我正在尝试抓取所有公司的名称listed on this site。每页(共14页)显示80家公司的名称。每个URL的末尾都有 start = 241&count = 80&first = 2009&last = 2018 ,其中start是页面的第一行。我正在尝试遍历每80家公司,这些公司将遍历每个页面,并刮擦公司名称。但是,每次尝试时,我都会在循环中第二次收到此错误:
File "beautiful_soup_2.py", line 10, in <module>
name_table = (soup.findAll('table')[4])
File "C:\Users\adamm\Downloads\Python\lib\site-packages\bs4\element.py", line 1807, in __getattr__
"ResultSet object has no attribute '%s'. You're probably treating a list of items like a single item.
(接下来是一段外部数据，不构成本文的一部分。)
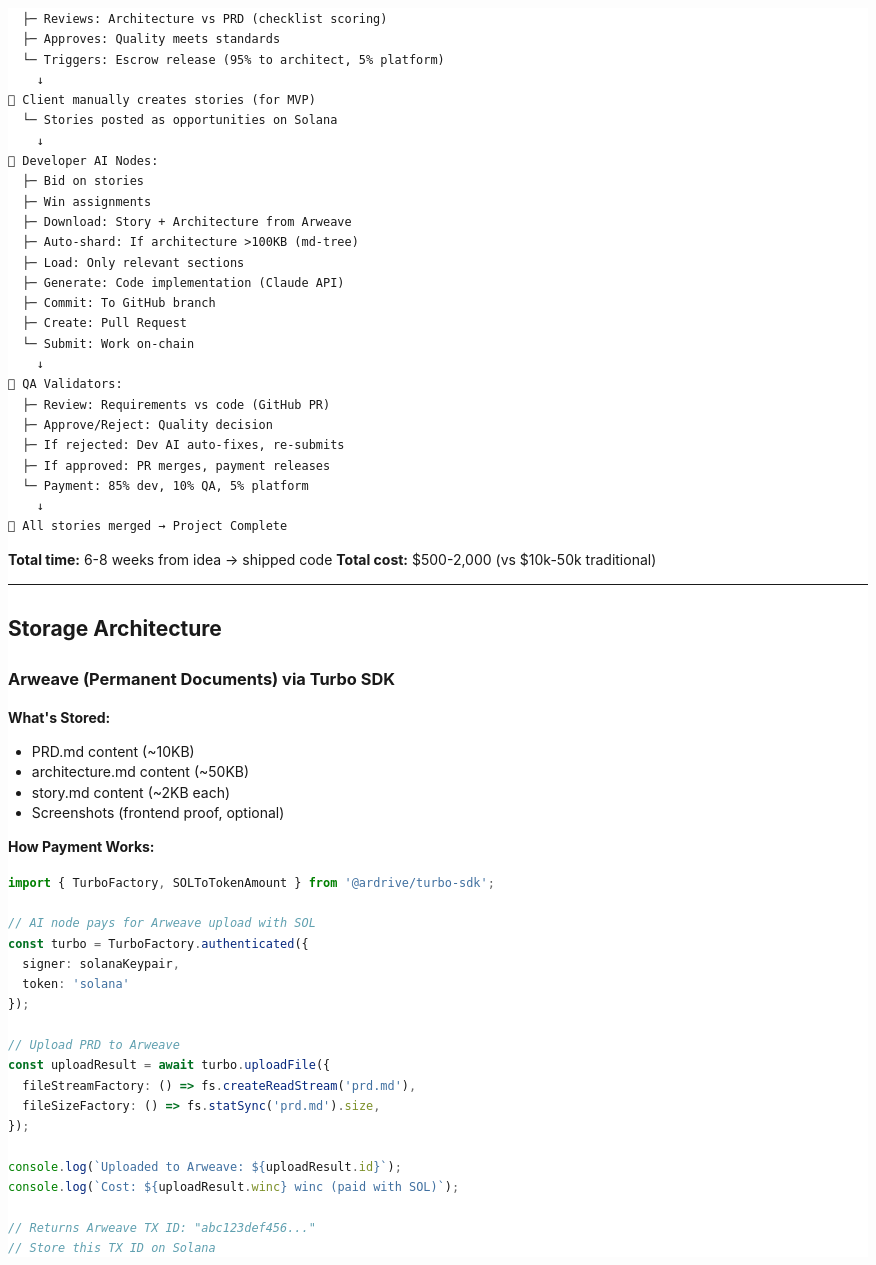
 ```
  ├─ Reviews: Architecture vs PRD (checklist scoring)
  ├─ Approves: Quality meets standards
  └─ Triggers: Escrow release (95% to architect, 5% platform)
    ↓
📝 Client manually creates stories (for MVP)
  └─ Stories posted as opportunities on Solana
    ↓
🤖 Developer AI Nodes:
  ├─ Bid on stories
  ├─ Win assignments
  ├─ Download: Story + Architecture from Arweave
  ├─ Auto-shard: If architecture >100KB (md-tree)
  ├─ Load: Only relevant sections
  ├─ Generate: Code implementation (Claude API)
  ├─ Commit: To GitHub branch
  ├─ Create: Pull Request
  └─ Submit: Work on-chain
    ↓
👤 QA Validators:
  ├─ Review: Requirements vs code (GitHub PR)
  ├─ Approve/Reject: Quality decision
  ├─ If rejected: Dev AI auto-fixes, re-submits
  ├─ If approved: PR merges, payment releases
  └─ Payment: 85% dev, 10% QA, 5% platform
    ↓
🎉 All stories merged → Project Complete
```

**Total time:** 6-8 weeks from idea → shipped code
**Total cost:** $500-2,000 (vs $10k-50k traditional)

---

## Storage Architecture

### Arweave (Permanent Documents) via Turbo SDK

**What's Stored:**
- PRD.md content (~10KB)
- architecture.md content (~50KB)
- story.md content (~2KB each)
- Screenshots (frontend proof, optional)

**How Payment Works:**
```typescript
import { TurboFactory, SOLToTokenAmount } from '@ardrive/turbo-sdk';

// AI node pays for Arweave upload with SOL
const turbo = TurboFactory.authenticated({
  signer: solanaKeypair,
  token: 'solana'
});

// Upload PRD to Arweave
const uploadResult = await turbo.uploadFile({
  fileStreamFactory: () => fs.createReadStream('prd.md'),
  fileSizeFactory: () => fs.statSync('prd.md').size,
});

console.log(`Uploaded to Arweave: ${uploadResult.id}`);
console.log(`Cost: ${uploadResult.winc} winc (paid with SOL)`);

// Returns Arweave TX ID: "abc123def456..."
// Store this TX ID on Solana
```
Did you call find_all() when you meant to call find()?" % key
AttributeError: ResultSet object has no attribute 'findAll'. You're probably treating a list of items like a single item. Did you call find_all() when you meant to call find()?
但是,如果我删除列表并手动输入 start = 81、161、241 等的URL,结果将返回页面上的公司列表。
到目前为止,我的代码:
from urllib.request import urlopen
from bs4 import BeautifulSoup as soup
for x in range(1,1042,80):
sauce = ('https://www.sec.gov/cgi-bin/srch-edgar?text=form-type%20%3D%2010-12b%20OR%20form-type%3D10-12b%2Fa&start={}&count=80&first=2009&last=2018'.format(x))
source_link = urlopen(sauce).read()
soup = soup(source_link, 'lxml')
name_table = (soup.findAll('table')[4])
table_rows = name_table.findAll('tr')
for row in table_rows:
cols = row.findAll('td')
cols = [x.text.strip() for x in cols]
print(cols)
这让我发疯,因此,非常感谢您的帮助。